La fuerza que mostraron los españoles durante la Guerra de Sucesión sorprendió a unos europeos que ya habían enterrado definitivamente a España considerándola incapaz de volver a ocupar un papel relevante dentro de las potencias. El hecho de que Felipe V se asentase en el trono de Madrid con la ayuda de unos renovados y numerosos ejércitos españoles y lograse, con ello, triunfar parcialmente sobre la poderosa coalición antiborbónica y, más aún, el que la España de los años posteriores a 1713-1714 se convirtiera en lo que Gaston Zeller llamó el aguafiestas de Utrecht, demuestra que "no estaba (..) sobrada de recursos, pero tampoco tan falta de ellos que no pudiera hallarlos un gobierno enérgico" (Domínguez Ortiz).

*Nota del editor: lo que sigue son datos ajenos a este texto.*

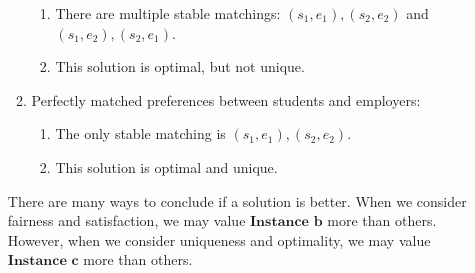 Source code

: \documentclass[12pt]{article}
\begin{document}
\begin{enumerate}
\begin{enumerate}
\begin{enumerate}[-]
                    \item There are multiple stable matchings: 
                    $(s_1, e_1), (s_2, e_2)$ and $(s_1, e_2), (s_2, e_1)$.
                    \item This solution is optimal, but not unique.
                \end{enumerate}
                \item Perfectly matched preferences between students and employers:
                \begin{enumerate}[-]
                    \item The only stable matching is $(s_1, e_1), (s_2, e_2)$.
                    \item This solution is optimal and unique.
                \end{enumerate}
            \end{enumerate}
            There are many ways to conclude if a solution is better.
            When we consider fairness and satisfaction, we may value $\textbf{Instance b}$ more than 
            others. However, when we consider uniqueness and optimality, 
            we may value $\textbf{Instance c}$ more than others.
    \end{enumerate}
\end{document}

Por otra parte, la pérdida en Utrecht de todas las posesiones extrapeninsulares en Europa permite a España readaptar su política diplomático-militar y hacer compatibles, desde el realismo, sus recursos con sus fines. El esfuerzo por preservar unidos a la Corona territorios tan alejados logísticamente de la Península como los Países Bajos, Luxemburgo, el Franco-Condado o el Milanesado, había sido superior a los medios que la Monarquía hispánica podía poner en juego y desde los años centrales del siglo XVII al deterioro de la situación militar en los frentes europeos se unía el empobrecimiento castellano, incapaz de soportar dicho esfuerzo. Por eso, perdidos aquellos territorios, los nuevos gobernantes se vieron libres de la necesidad de mantenerlos a cualquier precio y pudieron dedicarse a reorganizar lo que quedaba de la Monarquía, que era muchísimo. Utrecht significó, también, el nacimiento oficial de España. Porque, "antes del siglo XVIII no existió una denominación para el conjunto de territorios que, enlazados por mera unión personal, obedecían a la rama española de la Casa de Austria (..). España era un término culto, de raigambre clásica, divulgado por el Renacimiento (..) ignorado casi por completo de la terminología oficial (..). España era una expresión geográfica sin contenido político..." Y desde Utrecht, "más chica que el Imperio, más grande que Castilla, España, la más excelsa de las creaciones de nuestro siglo XVIII, sale del estado de nebulosa y toma contornos sólidos y tangibles" (Domínguez Ortiz).